Weltflüchtlingstag: Flüchtlinge sollten berufliche Anerkennung nutzen

Jeder kann in Deutschland einen Antrag auf Anerkennung der eigenen Berufsqualifikation stellen, also auch Flüchtlinge. Damit haben sie in der Regel bessere Chancen auf einen ihrer Ausbildung entsprechenden Job. Das Portal „Anerkennung in Deutschland“ informiert Anerkennungsinteressierte über das Verfahren und verweist auf Beratungsangebote.

Mit einer Anerkennung der eigenen Berufsqualifikation durch eine zuständige Stelle in Deutschland steigen für Flüchtlinge die Chancen auf einen guten Job.
So wie bei dem Physiotherapeuten Faisal Hamdo, der nach seiner Flucht aus Syrien dank Anerkennung seines Berufsabschlusses eine feste Anstellung in seinem Beruf in Hamburg gefunden hat. Oder bei dem Koch Jigar Hasso, der keine Dokumente aus Syrien mitnehmen konnte und über eine Qualifikationsanalyse die Anerkennung erhalten hat. Wie die beiden Syrer konnten zahlreiche Flüchtlinge durch die Anerkennung ihres Berufsabschlusses bereits erfolgreich in den Arbeitsmarkt integriert werden.

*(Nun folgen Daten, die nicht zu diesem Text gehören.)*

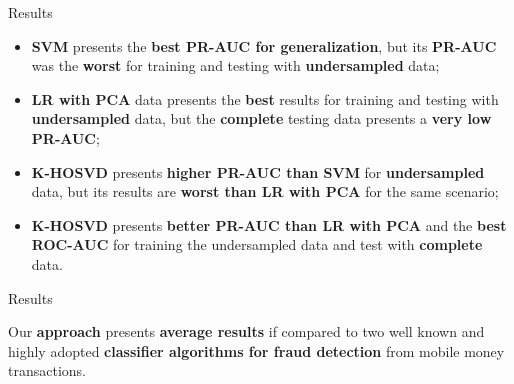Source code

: \documentclass[newPxFont, numfooter, sectionpages]{beamer}
\begin{document}
\begin{frame}[c]{Results}

	\begin{itemize}
		\item \textbf{SVM} presents the \textbf{best PR-AUC for generalization}, but its \textbf{PR-AUC} was the \textbf{worst} for training and testing with \textbf{undersampled} data;
		\item \textbf{LR with PCA} data presents the \textbf{best} results for training and testing with \textbf{undersampled} data, but the \textbf{complete} testing data presents a \textbf{very low PR-AUC};
		\item \textbf{K-HOSVD} presents \textbf{higher PR-AUC than SVM} for \textbf{undersampled} data, but its results are \textbf{worst than LR with PCA} for the same scenario;
		\item \textbf{K-HOSVD} presents \textbf{better PR-AUC than LR with PCA} and the \textbf{best ROC-AUC} for training the undersampled data and test with \textbf{complete} data.
	\end{itemize}

\end{frame}
\begin{frame}[c]{Results}

	Our \textbf{approach} presents \textbf{average results} if compared to two well known and highly adopted \textbf{classifier algorithms for fraud detection} from mobile money transactions.

\end{frame}


%
%
\end{document}

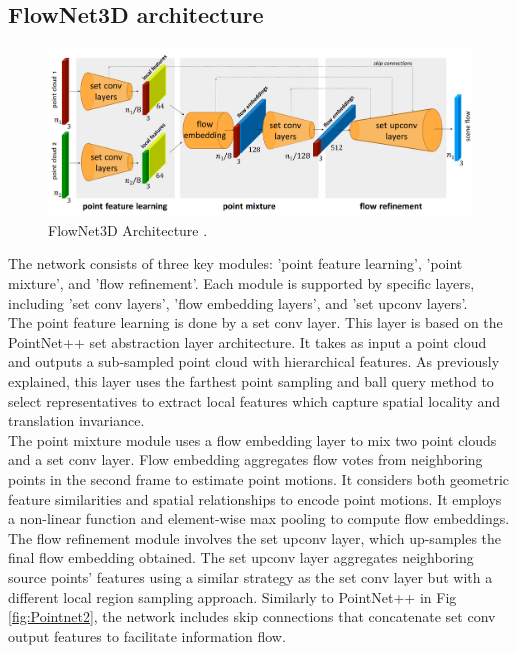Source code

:\subsection{FlowNet3D architecture}
\begin{figure}[H]
    \centering
    \includegraphics[width=\textwidth]{Img/05_FlowNet3D.png}
    \caption{FlowNet3D Architecture \cite{FlowNet}.}
    \label{fig:FlowNet}
\end{figure}
The network consists of three key modules: 'point feature learning', 'point mixture', and 'flow refinement'. Each module is supported by specific layers, including 'set conv layers', 'flow embedding layers', and 'set upconv layers'.\\

The point feature learning is done by a set conv layer. This layer is based on the PointNet++ set abstraction layer architecture. It takes as input a point cloud and outputs a sub-sampled point cloud with hierarchical features. As previously explained, this layer uses the farthest point sampling and ball query method to select representatives to extract local features which capture spatial locality and translation invariance.\\

The point mixture module uses a flow embedding layer to mix two point clouds and a set conv layer. Flow embedding aggregates flow votes from neighboring points in the second frame to estimate point motions. It considers both geometric feature similarities and spatial relationships to encode point motions. It employs a non-linear function and element-wise max pooling to compute flow embeddings.\\

The flow refinement module involves the set upconv layer, which up-samples the final flow embedding obtained. The set upconv layer aggregates neighboring source points' features using a similar strategy as the set conv layer but with a different local region sampling approach. Similarly to PointNet++ in Fig \ref{fig:Pointnet2}, the network includes skip connections that concatenate set conv output features to facilitate information flow.

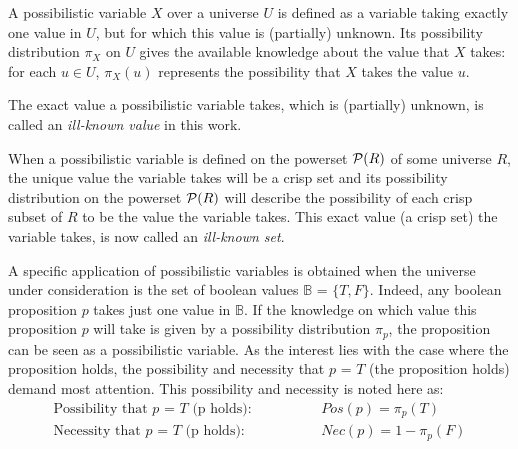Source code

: \begin{definition}
A possibilistic variable $X$ over a universe $U$ is defined as a variable taking exactly one value in $U$, but for which this value is (partially) unknown. Its possibility distribution $\pi_X$ on $U$ gives the available knowledge about the value that $X$ takes: for each $u\in U$, $\pi_X(u)$ represents the possibility that $X$ takes the value $u$.
\end{definition}

The exact value a possibilistic variable takes, which is (partially) unknown, is called an \emph{ill-known value} in this work\cite{Dubois88b}.

When a possibilistic variable is defined on the powerset $\mathcal{P}(R)$ of some universe $R$, the unique value the variable takes will be a crisp set and its possibility distribution on the powerset $\mathcal{P}(R)$ will describe the possibility of each crisp subset of $R$ to be the value the variable takes. This exact value (a crisp set) the variable takes, is now called an \emph{ill-known set}\cite{Dubois88b}.



A specific application of possibilistic variables is obtained when the universe under consideration is the set of boolean values $\mathbb{B}$ = $\{T,F\}$. Indeed, any boolean proposition $p$ takes just one value in $\mathbb{B}$. If the knowledge on which value this proposition $p$ will take is given by a possibility distribution $\pi_p$, the proposition can be seen as a possibilistic variable. As the interest lies with the case where the proposition holds, the possibility and necessity that $p$ = $T$ (the proposition holds) demand most attention. This possibility and necessity is noted here as:
\begin{align}
\text{Possibility that $p$ = $T$ (p holds):} \hspace{50pt} & Pos(p) = \pi_p(T) \label{propholdsposs} \\
\text{Necessity that $p$ = $T$ (p holds):} \hspace{50pt} & Nec(p) = 1-\pi_p(F) \label{propholdsnecc}
\end{align}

In den Jahren 2015 und 2016, in denen die Flüchtlingsmigration ihren Höhepunkt hatte, wurden insgesamt 3.558 Anträge auf Anerkennung gestellt. Die meisten Anträge von Menschen aus den Hauptfluchtländern (Afghanistan, Eritrea, Irak, Iran, Nigeria, Pakistan, Somalia und Syrien) wurden 2015 und 2016 mit 70 Prozent im Gesundheitsbereich gestellt. In diesen Berufen ist die Anerkennung zumeist zwingende Voraussetzung für eine Berufstätigkeit in Deutschland. Aber auch in Berufen, in denen sie nicht zwingend ist, zum Beispiel im Bereich der Mechatronik-, Energie- und Elektroberufe, ist eine Anerkennung sinnvoll, denn sie erhöht die Chancen am Arbeitsmarkt.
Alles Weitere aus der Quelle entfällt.